*Listed entries*.

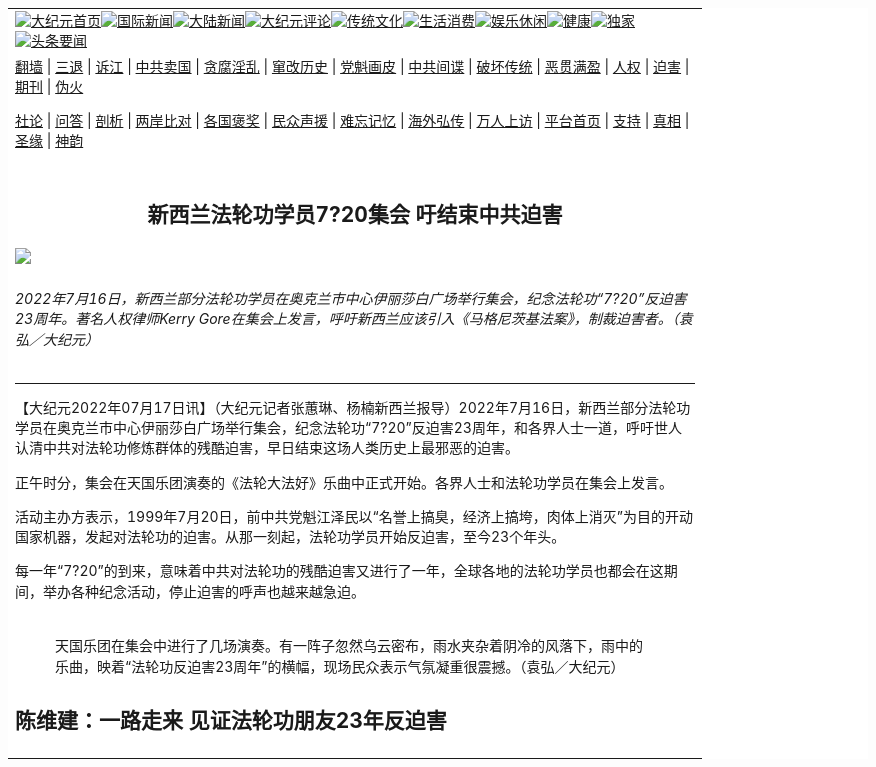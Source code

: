 <a name="1" id="1" target="_blank"></a><span id="1"></span>
<table align=center border="0"><tr><td colspan="2" VALIGN=TOP><a href="https://github.com/1992513/djy/blob/master/gb/nf1351518.md#1"><img src="https://raw.githubusercontent.com/1992513/www/master/t/djy/1.jpg" title="大纪元首页" alt="大纪元首页"></a><a href="https://github.com/1992513/djy/blob/master/gb/n24hr.md#1"><img src="https://raw.githubusercontent.com/1992513/www/master/t/djy/3.jpg" title="国际新闻" alt="国际新闻"></a><a href="https://github.com/1992513/djy/blob/master/gb/nsc413.md#1"><img src="https://raw.githubusercontent.com/1992513/www/master/t/djy/4.jpg" title="大陆新闻" alt="大陆新闻"></a><a href="https://github.com/1992513/djy/blob/master/gb/news392.md#1"><img src="https://raw.githubusercontent.com/1992513/www/master/t/djy/5.jpg" title="大纪元评论" alt="大纪元评论"></a><a href="https://github.com/1992513/djy/blob/master/gb/news2007.md#1"><img src="https://raw.githubusercontent.com/1992513/www/master/t/djy/6.jpg" title="传统文化" alt="传统文化"></a><a href="https://github.com/1992513/djy/blob/master/gb/news2008.md#1"><img src="https://raw.githubusercontent.com/1992513/www/master/t/djy/7.jpg" title="生活消费" alt="生活消费"></a><a href="https://github.com/1992513/djy/blob/master/gb/ncyule.md#1"><img src="https://raw.githubusercontent.com/1992513/www/master/t/djy/8.jpg" title="娱乐休闲" alt="娱乐休闲"></a><a href="https://github.com/1992513/djy/blob/master/gb/nsc1002.md#1"><img src="https://raw.githubusercontent.com/1992513/www/master/t/djy/9.jpg" title="健康" alt="健康"></a><a href="https://github.com/1992513/djy/blob/master/gb/nf6092.md#1"><img src="https://raw.githubusercontent.com/1992513/www/master/t/djy/10a.jpg" title="独家" alt="独家"></a><a href="https://github.com/1992513/djy/blob/master/gb/nf4514.md#1"><img src="https://raw.githubusercontent.com/1992513/www/master/t/djy/12a.jpg" title="头条要闻" alt="头条要闻"></a></td></tr>
<tr><td colspan="2" VALIGN=TOP><a target="_blank" href="https://github.com/1992513/www/blob/master/README.md?zsrh#1">翻墙</a> | <a target="_blank" href="https://github.com/1992513/djy/blob/master/gb/nf5657.md#1">三退</a> | <a target="_blank" href="https://github.com/1992513/djy/blob/master/gb/nf6124.md#1">诉江</a> | <a target="_blank" href="https://github.com/1992513/djy/blob/master/gb/nf1176117.md#1">中共卖国</a> | <a target="_blank" href="https://github.com/1992513/djy/blob/master/gb/nf5773.md#1">贪腐淫乱</a> | <a target="_blank" href="https://github.com/1992513/djy/blob/master/gb/nf1176115.md#1">窜改历史</a> | <a target="_blank" href="https://github.com/1992513/djy/blob/master/gb/nf1176107.md#1">党魁画皮</a> | <a target="_blank" href="https://github.com/1992513/djy/blob/master/gb/nf1320400.md#1">中共间谍</a> | <a target="_blank" href="https://github.com/1992513/djy/blob/master/gb/nf1176114.md#1">破坏传统</a> | <a target="_blank" href="https://github.com/1992513/ntdtv/blob/master/gb/prog447_1.md#1">恶贯满盈</a> | <a target="_blank" href="https://github.com/1992513/djy/blob/master/gb/ncid278.md#1">人权</a> | <a target="_blank" href="https://github.com/1992513/djy/blob/master/gb/nf1176111.md#1">迫害</a> | <a target="_blank" href="https://gitlab.com/szzdlab/mh-qikan/blob/master/README.md#1">期刊</a> | <a target="_blank" href="https://github.com/1992513/djy/blob/master/gb/nf5562.md#1">伪火</a></p><p><a target="_blank" href="https://github.com/1992513/djy/blob/master/gb/9p.md#1">社论</a> | <a target="_blank" href="https://github.com/1992513/djy/blob/master/gb/nf4378.md#1">问答</a> | <a target="_blank" href="https://github.com/1992513/djy/blob/master/gb/nf5792.md#1">剖析</a> | <a target="_blank" href="https://github.com/1992513/djy/blob/master/gb/nf5735.md#1">两岸比对</a> | <a target="_blank" href="https://github.com/1992513/djy/blob/master/gb/nf6119.md#1">各国褒奖</a> | <a target="_blank" href="https://github.com/1992513/djy/blob/master/gb/nf6120.md#1">民众声援</a> | <a target="_blank" href="https://github.com/1992513/djy/blob/master/gb/nf1188594.md#1">难忘记忆</a> | <a target="_blank" href="https://github.com/1992513/djy/blob/master/gb/nf3180.md#1">海外弘传</a> | <a target="_blank" href="https://github.com/1992513/djy/blob/master/gb/nf5410.md#1">万人上访</a> | <a target="_blank" href="https://github.com/1992513/www/blob/master/README.md?zsrh#1">平台首页</a> | <a target="_blank" href="https://github.com/1992513/djy/blob/master/gb/nf4386.md#1">支持</a> | <a target="_blank" href="https://github.com/1992513/djy/blob/master/gb/nf4389.md#1">真相</a> | <a target="_blank" href="https://github.com/1992513/djy/blob/master/gb/nf5790.md#1">圣缘</a> | <a target="_blank" href="https://github.com/1992513/djy/blob/master/gb/nf4786.md#1">神韵</a></td></tr>
<tr><td VALIGN=TOP width="626"><h2 align=center>新西兰法轮功学员7?20集会 吁结束中共迫害</h2>
<img width="600" src="https://i.epochtimes.com/assets/uploads/2022/07/id13782487-DSC09167-600x400.jpg" />
<h6> 2022年7月16日，新西兰部分法轮功学员在奥克兰市中心伊丽莎白广场举行集会，纪念法轮功“7?20”反迫害23周年。著名人权律师Kerry Gore在集会上发言，呼吁新西兰应该引入《马格尼茨基法案》，制裁迫害者。（袁弘／大纪元）
</h6>
<hr>
<p>【大纪元2022年07月17日讯】<span style="font-weight: 400;">（大纪元记者张蕙琳、杨楠新西兰报导）2022年7月16日，新西兰部分法轮功学员在奥克兰市中心伊丽莎白广场举行集会，纪念法轮功“7?20”反迫害23周年，和各界人士一道，呼吁世人认清中共对法轮功修炼群体的残酷迫害，早日结束这场人类历史上最邪恶的迫害。</span></p>
<p>正午时分，集会在天国乐团演奏的《法轮大法好》乐曲中正式开始。各界人士和法轮功学员在集会上发言。</p>
<p>活动主办方表示，1999年7月20日，前中共党魁江泽民以“名誉上搞臭，经济上搞垮，肉体上消灭”为目的开动国家机器，发起对法轮功的迫害。从那一刻起，法轮功学员开始反迫害，至今23个年头。</p>
<p>每一年“7?20”的到来，意味着中共对法轮功的残酷迫害又进行了一年，全球各地的法轮功学员也都会在这期间，举办各种纪念活动，停止迫害的呼声也越来越急迫。</p>
<figure id="attachment_13782490" aria-describedby="caption-attachment-13782490" style="width: 600px" class="wp-caption aligncenter"><a target="_blank" href="https://i.epochtimes.com/assets/uploads/2022/07/id13782490-DSC09164-e1658022510995.jpg"><img loading="lazy" decoding="async" class="size-large wp-image-13782490" src="https://i.epochtimes.com/assets/uploads/2022/07/id13782490-DSC09164-600x328.jpg" alt="" width="600" b="328" /></a><figcaption id="caption-attachment-13782490" class="wp-caption-text">天国乐团在集会中进行了几场演奏。有一阵子忽然乌云密布，雨水夹杂着阴冷的风落下，雨中的乐曲，映着“法轮功反迫害23周年”的横幅，现场民众表示气氛凝重很震撼。（袁弘／大纪元）</figcaption></figure>
<h2>陈维建：一路走来 见证法轮功朋友23年反迫害</h2>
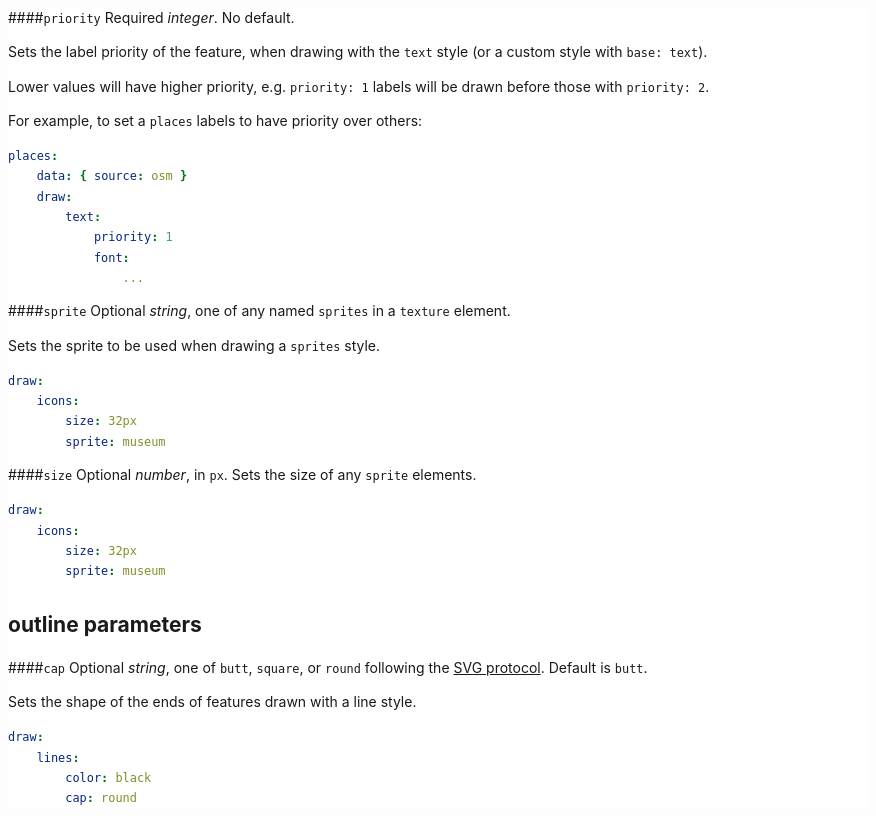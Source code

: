 ####`priority`
Required _integer_. No default.

Sets the label priority of the feature, when drawing with the `text` style (or a custom style with `base: text`).

Lower values will have higher priority, e.g. `priority: 1` labels will be drawn before those with `priority: 2`.

For example, to set a `places` labels to have priority over others:

```yaml
places:
    data: { source: osm }
    draw:
        text:
            priority: 1
            font:
                ...
```

####`sprite`
Optional _string_, one of any named `sprites` in a `texture` element.

Sets the sprite to be used when drawing a `sprites` style.

```yaml
draw:
    icons:
        size: 32px
        sprite: museum
```

####`size`
Optional _number_, in `px`. Sets the size of any `sprite` elements.

```yaml
draw:
    icons:
        size: 32px
        sprite: museum
```

## outline parameters

####`cap`
Optional _string_, one of `butt`, `square`, or `round` following the [SVG protocol](http://www.w3.org/TR/SVG/painting.html#StrokeLinecapProperty). Default is `butt`.

Sets the shape of the ends of features drawn with a line style.

```yaml
draw:
    lines:
        color: black
        cap: round
```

*To do*. This exercise requires the lines of the entries containing the string "with".

*Task answer*.
Sets the label priority of the feature, when drawing with the `text` style (or a custom style with `base: text`).
Lower values will have higher priority, e.g. `priority: 1` labels will be drawn before those with `priority: 2`.
Sets the shape of the ends of features drawn with a line style.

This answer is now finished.